Does anyone have any idea why this would be happening and how I can fix it?

A: 

The very first thing to do would be to scan your build PC for viruses.

Greg Hurlman
+2  A: 

Indeed, boot from a clean CD (use a known good machine to build BartPE or something similar) and scan your machine thoroughly. Another good thing to check, though, would be exactly which virus Avast! thinks your program is. Once you know that, you should be able to look it up in one of the virus databases and insure that your software can't contain it.

The odds are that Avast! is just getting a false positive for some reason, and I don't know that there's much you can do about that other than contacting Avast! and hoping for a reply.

jsight
+1  A: 

I would do what jsight suggested and make sure that your machine did not have a virus. I would also submit the .msi file to Avast's online scanner and see what they identified as being in your package. If that reports your file as containing a trojan, contact Avast and ask them to verify that your .msi package does contain a trojan.
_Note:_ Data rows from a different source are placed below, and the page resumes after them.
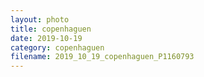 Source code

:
 ```yaml
---
layout: photo
title: copenhaguen
date: 2019-10-19
category: copenhaguen
filename: 2019_10_19_copenhaguen_P1160793
---
```

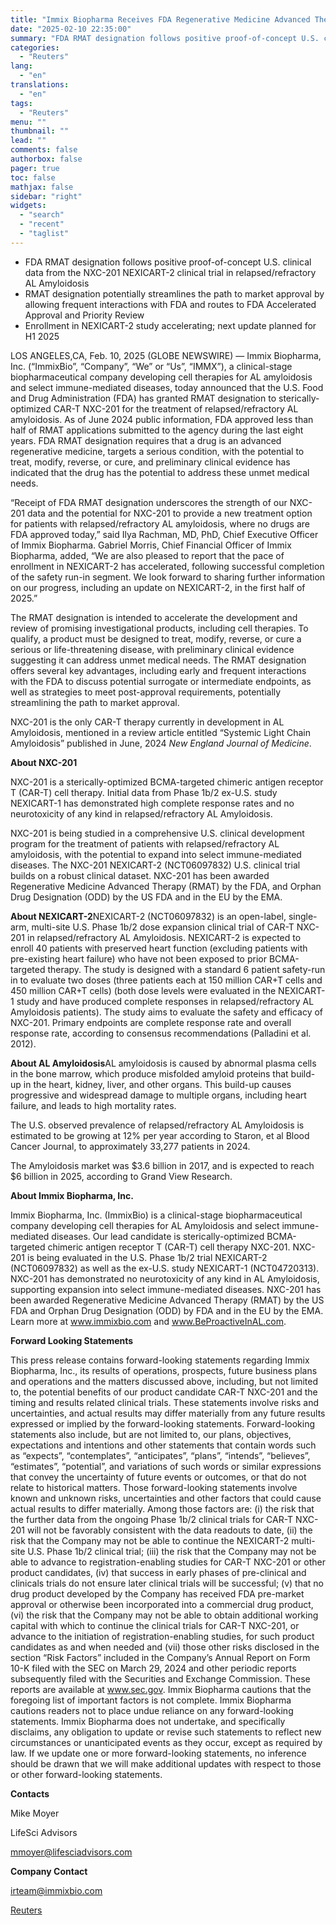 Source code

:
 ```yaml
---
title: "Immix Biopharma Receives FDA Regenerative Medicine Advanced Therapy (RMAT) Designation for NXC-201, sterically-optimized CAR-T for relapsed/refractory AL Amyloidosis"
date: "2025-02-10 22:35:00"
summary: "FDA RMAT designation follows positive proof-of-concept U.S. clinical data from the NXC-201 NEXICART-2 clinical trial in relapsed/refractory AL AmyloidosisRMAT designation potentially streamlines the path to market approval by allowing frequent interactions with FDA and routes to FDA Accelerated Approval and Priority ReviewEnrollment in NEXICART-2 study accelerating; next update planned for..."
categories:
  - "Reuters"
lang:
  - "en"
translations:
  - "en"
tags:
  - "Reuters"
menu: ""
thumbnail: ""
lead: ""
comments: false
authorbox: false
pager: true
toc: false
mathjax: false
sidebar: "right"
widgets:
  - "search"
  - "recent"
  - "taglist"
---
```


* FDA RMAT designation follows positive proof-of-concept U.S. clinical data from the NXC-201 NEXICART-2 clinical trial in relapsed/refractory AL Amyloidosis
* RMAT designation potentially streamlines the path to market approval by allowing frequent interactions with FDA and routes to FDA Accelerated Approval and Priority Review
* Enrollment in NEXICART-2 study accelerating; next update planned for H1 2025

LOS ANGELES,CA, Feb. 10, 2025 (GLOBE NEWSWIRE) — Immix Biopharma, Inc. (“ImmixBio”, “Company”, “We” or “Us”, “IMMX”), a clinical-stage biopharmaceutical company developing cell therapies for AL amyloidosis and select immune-mediated diseases, today announced that the U.S. Food and Drug Administration (FDA) has granted RMAT designation to sterically-optimized CAR-T NXC-201 for the treatment of relapsed/refractory AL amyloidosis. As of June 2024 public information, FDA approved less than half of RMAT applications submitted to the agency during the last eight years. FDA RMAT designation requires that a drug is an advanced regenerative medicine, targets a serious condition, with the potential to treat, modify, reverse, or cure, and preliminary clinical evidence has indicated that the drug has the potential to address these unmet medical needs.

“Receipt of FDA RMAT designation underscores the strength of our NXC-201 data and the potential for NXC-201 to provide a new treatment option for patients with relapsed/refractory AL amyloidosis, where no drugs are FDA approved today,” said Ilya Rachman, MD, PhD, Chief Executive Officer of Immix Biopharma. Gabriel Morris, Chief Financial Officer of Immix Biopharma, added, “We are also pleased to report that the pace of enrollment in NEXICART-2 has accelerated, following successful completion of the safety run-in segment. We look forward to sharing further information on our progress, including an update on NEXICART-2, in the first half of 2025.”

The RMAT designation is intended to accelerate the development and review of promising investigational products, including cell therapies. To qualify, a product must be designed to treat, modify, reverse, or cure a serious or life-threatening disease, with preliminary clinical evidence suggesting it can address unmet medical needs. The RMAT designation offers several key advantages, including early and frequent interactions with the FDA to discuss potential surrogate or intermediate endpoints, as well as strategies to meet post-approval requirements, potentially streamlining the path to market approval.

NXC-201 is the only CAR-T therapy currently in development in AL Amyloidosis, mentioned in a review article entitled “Systemic Light Chain Amyloidosis” published in June, 2024 *New England Journal of Medicine*.

**About NXC-201**

NXC-201 is a sterically-optimized BCMA-targeted chimeric antigen receptor T (CAR-T) cell therapy. Initial data from Phase 1b/2 ex-U.S. study NEXICART-1 has demonstrated high complete response rates and no neurotoxicity of any kind in relapsed/refractory AL Amyloidosis.

NXC-201 is being studied in a comprehensive U.S. clinical development program for the treatment of patients with relapsed/refractory AL amyloidosis, with the potential to expand into select immune-mediated diseases. The NXC-201 NEXICART-2 (NCT06097832) U.S. clinical trial builds on a robust clinical dataset. NXC-201 has been awarded Regenerative Medicine Advanced Therapy (RMAT) by the FDA, and Orphan Drug Designation (ODD) by the US FDA and in the EU by the EMA.

**About NEXICART-2**NEXICART-2 (NCT06097832) is an open-label, single-arm, multi-site U.S. Phase 1b/2 dose expansion clinical trial of CAR-T NXC-201 in relapsed/refractory AL Amyloidosis. NEXICART-2 is expected to enroll 40 patients with preserved heart function (excluding patients with pre-existing heart failure) who have not been exposed to prior BCMA-targeted therapy. The study is designed with a standard 6 patient safety-run in to evaluate two doses (three patients each at 150 million CAR+T cells and 450 million CAR+T cells) (both dose levels were evaluated in the NEXICART-1 study and have produced complete responses in relapsed/refractory AL Amyloidosis patients). The study aims to evaluate the safety and efficacy of NXC-201. Primary endpoints are complete response rate and overall response rate, according to consensus recommendations (Palladini et al. 2012).

**About AL Amyloidosis**AL amyloidosis is caused by abnormal plasma cells in the bone marrow, which produce misfolded amyloid proteins that build-up in the heart, kidney, liver, and other organs. This build-up causes progressive and widespread damage to multiple organs, including heart failure, and leads to high mortality rates.

The U.S. observed prevalence of relapsed/refractory AL Amyloidosis is estimated to be growing at 12% per year according to Staron, et al Blood Cancer Journal, to approximately 33,277 patients in 2024.

The Amyloidosis market was $3.6 billion in 2017, and is expected to reach $6 billion in 2025, according to Grand View Research.

**About Immix Biopharma, Inc.**

Immix Biopharma, Inc. (ImmixBio) is a clinical-stage biopharmaceutical company developing cell therapies for AL Amyloidosis and select immune-mediated diseases. Our lead candidate is sterically-optimized BCMA-targeted chimeric antigen receptor T (CAR-T) cell therapy NXC-201. NXC-201 is being evaluated in the U.S. Phase 1b/2 trial NEXICART-2 (NCT06097832) as well as the ex-U.S. study NEXICART-1 (NCT04720313). NXC-201 has demonstrated no neurotoxicity of any kind in AL Amyloidosis, supporting expansion into select immune-mediated diseases. NXC-201 has been awarded Regenerative Medicine Advanced Therapy (RMAT) by the US FDA and Orphan Drug Designation (ODD) by FDA and in the EU by the EMA. Learn more at www.immixbio.com and www.BeProactiveInAL.com.

**Forward Looking Statements**

This press release contains forward-looking statements regarding Immix Biopharma, Inc., its results of operations, prospects, future business plans and operations and the matters discussed above, including, but not limited to, the potential benefits of our product candidate CAR-T NXC-201 and the timing and results related clinical trials. These statements involve risks and uncertainties, and actual results may differ materially from any future results expressed or implied by the forward-looking statements. Forward-looking statements also include, but are not limited to, our plans, objectives, expectations and intentions and other statements that contain words such as “expects”, “contemplates”, “anticipates”, “plans”, “intends”, “believes”, “estimates”, “potential”, and variations of such words or similar expressions that convey the uncertainty of future events or outcomes, or that do not relate to historical matters. Those forward-looking statements involve known and unknown risks, uncertainties and other factors that could cause actual results to differ materially. Among those factors are: (i) the risk that the further data from the ongoing Phase 1b/2 clinical trials for CAR-T NXC-201 will not be favorably consistent with the data readouts to date, (ii) the risk that the Company may not be able to continue the NEXICART-2 multi-site U.S. Phase 1b/2 clinical trial; (iii) the risk that the Company may not be able to advance to registration-enabling studies for CAR-T NXC-201 or other product candidates, (iv) that success in early phases of pre-clinical and clinicals trials do not ensure later clinical trials will be successful; (v) that no drug product developed by the Company has received FDA pre-market approval or otherwise been incorporated into a commercial drug product, (vi) the risk that the Company may not be able to obtain additional working capital with which to continue the clinical trials for CAR-T NXC-201, or advance to the initiation of registration-enabling studies, for such product candidates as and when needed and (vii) those other risks disclosed in the section “Risk Factors” included in the Company’s Annual Report on Form 10-K filed with the SEC on March 29, 2024 and other periodic reports subsequently filed with the Securities and Exchange Commission. These reports are available at www.sec.gov. Immix Biopharma cautions that the foregoing list of important factors is not complete. Immix Biopharma cautions readers not to place undue reliance on any forward-looking statements. Immix Biopharma does not undertake, and specifically disclaims, any obligation to update or revise such statements to reflect new circumstances or unanticipated events as they occur, except as required by law. If we update one or more forward-looking statements, no inference should be drawn that we will make additional updates with respect to those or other forward-looking statements.

**Contacts**

Mike Moyer

LifeSci Advisors

mmoyer@lifesciadvisors.com

**Company Contact**

irteam@immixbio.com

[Reuters](https://www.tradingview.com/news/reuters.com,2025-02-10:newsml_GNE7v6Xf7:0-immix-biopharma-receives-fda-regenerative-medicine-advanced-therapy-rmat-designation-for-nxc-201-sterically-optimized-car-t-for-relapsed-refractory-al-amyloidosis/)
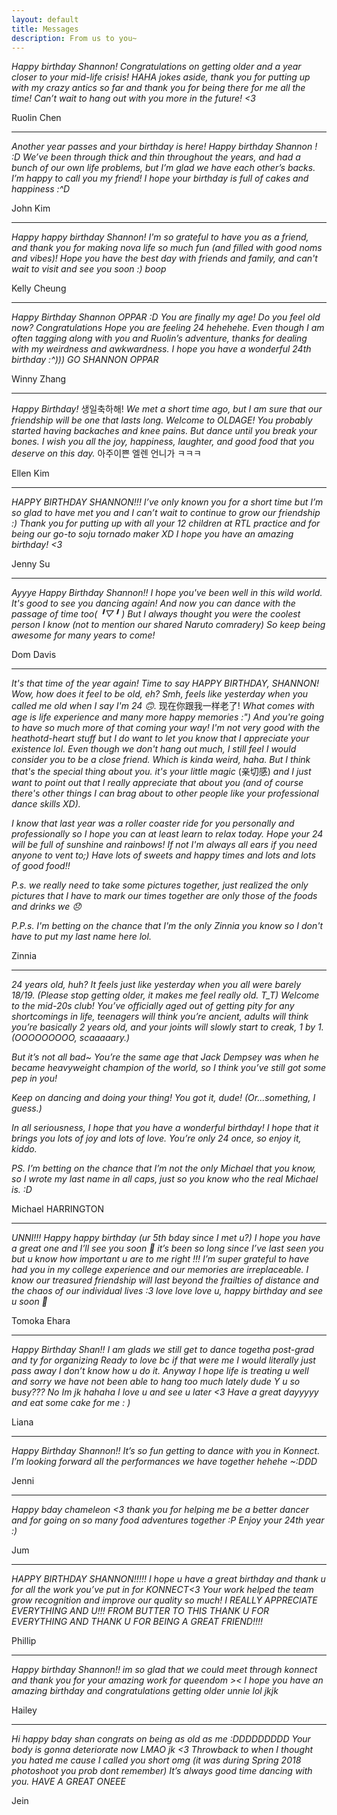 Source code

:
 ```yaml
---
layout: default
title: Messages
description: From us to you~
---
```

_Happy birthday Shannon! Congratulations on getting older and a year closer to your mid-life crisis! HAHA jokes aside, thank you for putting up with my crazy antics so far and thank you for being there for me all the time! Can’t wait to hang out with you more in the future! <3_

Ruolin Chen

***

_Another year passes and your birthday is here! Happy birthday Shannon ! :D
We’ve been through thick and thin throughout the years, and had a bunch of our own life problems, but I’m glad we have each other’s backs. I’m happy to call you my friend! I hope your birthday is full of cakes and happiness :^D_

John Kim

***

_Happy happy birthday Shannon! I'm so grateful to have you as a friend, and thank you for making nova life so much fun (and filled with good noms and vibes)! Hope you have the best day with friends and family, and can't wait to visit and see you soon :) boop_

Kelly Cheung

***

_Happy Birthday Shannon OPPAR :D You are finally my age! Do you feel old now? Congratulations Hope you are feeling 24 hehehehe. Even though I am often tagging along with you and Ruolin’s adventure, thanks for dealing with my weirdness and awkwardness. I hope you have a wonderful 24th birthday :^)))  GO SHANNON OPPAR_

Winny Zhang

***

_Happy Birthday!_ 생일축하해! _We met a short time ago, but I am sure that our friendship will be one that lasts long. Welcome to OLDAGE! You probably started having backaches and knee pains. But dance until you break your bones. I wish you all the joy, happiness, laughter, and good food that you deserve on this day._ 아주이쁜 엘렌 언니가 ㅋㅋㅋ 

Ellen Kim

***

_HAPPY BIRTHDAY SHANNON!!! I’ve only known you for a short time but I’m so glad to have met you and I can’t wait to continue to grow our friendship :) Thank you for putting up with all your 12 children at RTL practice and for being our go-to soju tornado maker XD I hope you have an amazing birthday! <3_

Jenny Su

***

_Ayyye Happy Birthday Shannon!! I hope you've been well in this wild world. It's good to see you dancing again! And now you can dance with the passage of time too( ╹▽╹ ) But I always thought you were the coolest person I know (not to mention our shared Naruto comradery) So keep being awesome for many years to come!_

Dom Davis

***

_It's that time of the year again! Time to say HAPPY BIRTHDAY, SHANNON!  Wow, how does it feel to be old, eh? Smh, feels like yesterday when you called me old when I say I'm 24 🙃._ 现在你跟我一样老了! 
_What comes with age is life experience and many more happy memories :") And you're going to have so much more of that coming your way! I'm not very good with the heathotd-heart stuff but I do want to let you know that I appreciate your existence lol. Even though we don't hang out much, I still feel I would consider you to be a close friend. Which is kinda weird, haha. But I think that's the special thing about you. it's your little magic_ (亲切感) _and I just want to point out that I really appreciate that about you (and of course there's other things I can brag about to other people like your professional dance skills XD)._ 

_I know that last year was a roller coaster ride for you personally and professionally so I hope you can at least learn to relax today. Hope your 24 will be full of sunshine and rainbows! If not I'm always all ears if you need anyone to vent to;) Have lots of sweets and happy times and lots and lots of good food!!_

_P.s. we really need to take some pictures together, just realized the only pictures that I have to mark our times together are only those of the foods and drinks we 😞_

_P.P.s. I'm betting on the chance that I'm the only Zinnia you know so I don't have to put my last name here lol._

Zinnia

***

_24 years old, huh? It feels just like yesterday when you all were barely 18/19. (Please stop getting older, it makes me feel really old. T_T)
Welcome to the mid-20s club! You’ve officially aged out of getting pity for any shortcomings in life, teenagers will think you’re ancient, adults will think you’re basically 2 years old, and your joints will slowly start to creak, 1 by 1. (OOOOOOOOO, scaaaaary.)_

_But it’s not all bad~ You’re the same age that Jack Dempsey was when he became heavyweight champion of the world, so I think you’ve still got some pep in you!_

_Keep on dancing and doing your thing! You got it, dude! (Or...something, I guess.)_

_In all seriousness, I hope that you have a wonderful birthday! I hope that it brings you lots of joy and lots of love. You’re only 24 once, so enjoy it, kiddo._

_PS. I’m betting on the chance that I’m not the only Michael that you know, so I wrote my last name in all caps, just so you know who the real Michael is. :D_

Michael HARRINGTON

***

_UNNI!!! Happy happy birthday (ur 5th bday since I met u?) I hope you have a great one and I’ll see you soon 💖 it’s been so long since I’ve last seen you but u know how important u are to me right !!! I’m super grateful to have had you in my college experience and our memories are irreplaceable. I know our treasured friendship will last beyond the frailties of distance and the chaos of our individual lives :3 love love love u, happy birthday and see u soon 🥰_

Tomoka Ehara

***

_Happy Birthday Shan!! I am glads we still get to dance togetha post-grad and ty for organizing Ready to love bc if that were me I would literally just pass away I don’t know how u do it. Anyway I hope life is treating u well and sorry we have not been able to hang too much lately dude Y u so busy??? No Im jk hahaha I love u and see u later <3 Have a great dayyyyy and eat some cake for me : )_

Liana

***

_Happy Birthday Shannon!! It’s so fun getting to dance with you in Konnect. I’m looking forward all the performances we have together hehehe ~:DDD_

Jenni

***

_Happy bday chameleon <3 thank you for helping me be a better dancer and for going on so many food adventures together :P Enjoy your 24th year :)_

Jum

***

_HAPPY BIRTHDAY SHANNON!!!!! I hope u have a great birthday and thank u for all the work you’ve put in for KONNECT<3 Your work helped the team grow recognition and improve our quality so much! I REALLY APPRECIATE EVERYTHING AND U!!! FROM BUTTER TO THIS THANK U FOR EVERYTHING AND THANK U FOR BEING A GREAT FRIEND!!!!_

Phillip

***

_Happy birthday Shannon!! im so glad that we could meet through konnect and thank you for your amazing work for queendom >< I hope you have an amazing birthday and congratulations getting older unnie lol jkjk_

Hailey

***

_Hi happy bday shan congrats on being as old as me :DDDDDDDDD Your body is gonna deteriorate now LMAO jk <3 Throwback to when I thought you hated me cause I called you short omg (it was during Spring 2018 photoshoot you prob dont remember) It’s always good time dancing with you. HAVE A GREAT ONEEE_

Jein

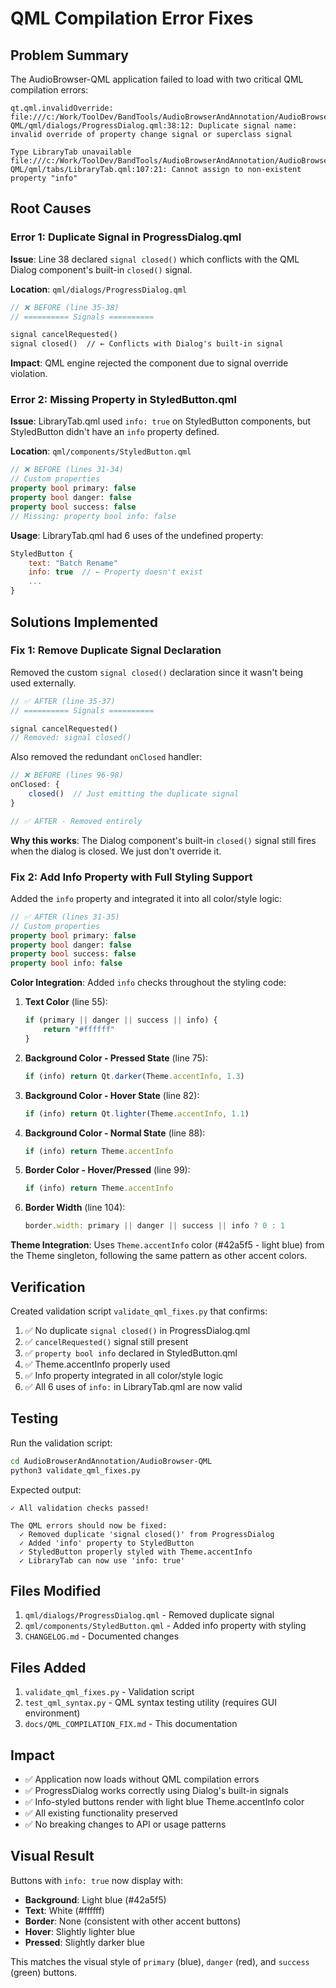 # QML Compilation Error Fixes

## Problem Summary

The AudioBrowser-QML application failed to load with two critical QML compilation errors:

```
qt.qml.invalidOverride: file:///c:/Work/ToolDev/BandTools/AudioBrowserAndAnnotation/AudioBrowser-QML/qml/dialogs/ProgressDialog.qml:38:12: Duplicate signal name: invalid override of property change signal or superclass signal

Type LibraryTab unavailable
file:///c:/Work/ToolDev/BandTools/AudioBrowserAndAnnotation/AudioBrowser-QML/qml/tabs/LibraryTab.qml:107:21: Cannot assign to non-existent property "info"
```

## Root Causes

### Error 1: Duplicate Signal in ProgressDialog.qml

**Issue**: Line 38 declared `signal closed()` which conflicts with the QML Dialog component's built-in `closed()` signal.

**Location**: `qml/dialogs/ProgressDialog.qml`

```qml
// ❌ BEFORE (line 35-38)
// ========== Signals ==========

signal cancelRequested()
signal closed()  // ← Conflicts with Dialog's built-in signal
```

**Impact**: QML engine rejected the component due to signal override violation.

### Error 2: Missing Property in StyledButton.qml

**Issue**: LibraryTab.qml used `info: true` on StyledButton components, but StyledButton didn't have an `info` property defined.

**Location**: `qml/components/StyledButton.qml`

```qml
// ❌ BEFORE (lines 31-34)
// Custom properties
property bool primary: false
property bool danger: false
property bool success: false
// Missing: property bool info: false
```

**Usage**: LibraryTab.qml had 6 uses of the undefined property:
```qml
StyledButton {
    text: "Batch Rename"
    info: true  // ← Property doesn't exist
    ...
}
```

## Solutions Implemented

### Fix 1: Remove Duplicate Signal Declaration

Removed the custom `signal closed()` declaration since it wasn't being used externally.

```qml
// ✅ AFTER (line 35-37)
// ========== Signals ==========

signal cancelRequested()
// Removed: signal closed()
```

Also removed the redundant `onClosed` handler:
```qml
// ❌ BEFORE (lines 96-98)
onClosed: {
    closed()  // Just emitting the duplicate signal
}

// ✅ AFTER - Removed entirely
```

**Why this works**: The Dialog component's built-in `closed()` signal still fires when the dialog is closed. We just don't override it.

### Fix 2: Add Info Property with Full Styling Support

Added the `info` property and integrated it into all color/style logic:

```qml
// ✅ AFTER (lines 31-35)
// Custom properties
property bool primary: false
property bool danger: false
property bool success: false
property bool info: false
```

**Color Integration**: Added `info` checks throughout the styling code:

1. **Text Color** (line 55):
   ```qml
   if (primary || danger || success || info) {
       return "#ffffff"
   }
   ```

2. **Background Color - Pressed State** (line 75):
   ```qml
   if (info) return Qt.darker(Theme.accentInfo, 1.3)
   ```

3. **Background Color - Hover State** (line 82):
   ```qml
   if (info) return Qt.lighter(Theme.accentInfo, 1.1)
   ```

4. **Background Color - Normal State** (line 88):
   ```qml
   if (info) return Theme.accentInfo
   ```

5. **Border Color - Hover/Pressed** (line 99):
   ```qml
   if (info) return Theme.accentInfo
   ```

6. **Border Width** (line 104):
   ```qml
   border.width: primary || danger || success || info ? 0 : 1
   ```

**Theme Integration**: Uses `Theme.accentInfo` color (#42a5f5 - light blue) from the Theme singleton, following the same pattern as other accent colors.

## Verification

Created validation script `validate_qml_fixes.py` that confirms:

1. ✅ No duplicate `signal closed()` in ProgressDialog.qml
2. ✅ `cancelRequested()` signal still present
3. ✅ `property bool info` declared in StyledButton.qml
4. ✅ Theme.accentInfo properly used
5. ✅ Info property integrated in all color/style logic
6. ✅ All 6 uses of `info:` in LibraryTab.qml are now valid

## Testing

Run the validation script:
```bash
cd AudioBrowserAndAnnotation/AudioBrowser-QML
python3 validate_qml_fixes.py
```

Expected output:
```
✓ All validation checks passed!

The QML errors should now be fixed:
  ✓ Removed duplicate 'signal closed()' from ProgressDialog
  ✓ Added 'info' property to StyledButton
  ✓ StyledButton properly styled with Theme.accentInfo
  ✓ LibraryTab can now use 'info: true'
```

## Files Modified

1. `qml/dialogs/ProgressDialog.qml` - Removed duplicate signal
2. `qml/components/StyledButton.qml` - Added info property with styling
3. `CHANGELOG.md` - Documented changes

## Files Added

1. `validate_qml_fixes.py` - Validation script
2. `test_qml_syntax.py` - QML syntax testing utility (requires GUI environment)
3. `docs/QML_COMPILATION_FIX.md` - This documentation

## Impact

- ✅ Application now loads without QML compilation errors
- ✅ ProgressDialog works correctly using Dialog's built-in signals
- ✅ Info-styled buttons render with light blue Theme.accentInfo color
- ✅ All existing functionality preserved
- ✅ No breaking changes to API or usage patterns

## Visual Result

Buttons with `info: true` now display with:
- **Background**: Light blue (#42a5f5)
- **Text**: White (#ffffff)
- **Border**: None (consistent with other accent buttons)
- **Hover**: Slightly lighter blue
- **Pressed**: Slightly darker blue

This matches the visual style of `primary` (blue), `danger` (red), and `success` (green) buttons.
If it doesn't contain a trojan, find out from Avast what triggered their scanner. There may be something in your code that matches a pattern that Avast looks for, They may be able to adjust their pattern to ignore your file or you could tweak your code so that it doesn't trigger their scanner.

Chris Miller
A: 

I don’t know “Avast”, but in Kaspersky if the configuration is set to high almost every installer fires an alarm (iTunes, Windows Update, everything) especially if the installer modify some registry key or open a port. If avast checks for behavior and your program open a port probably that’s be the cause.

jl23x
A: 

Rebuild the setup file, check the exact file size. Check the exact file size of the "suspected" setup file.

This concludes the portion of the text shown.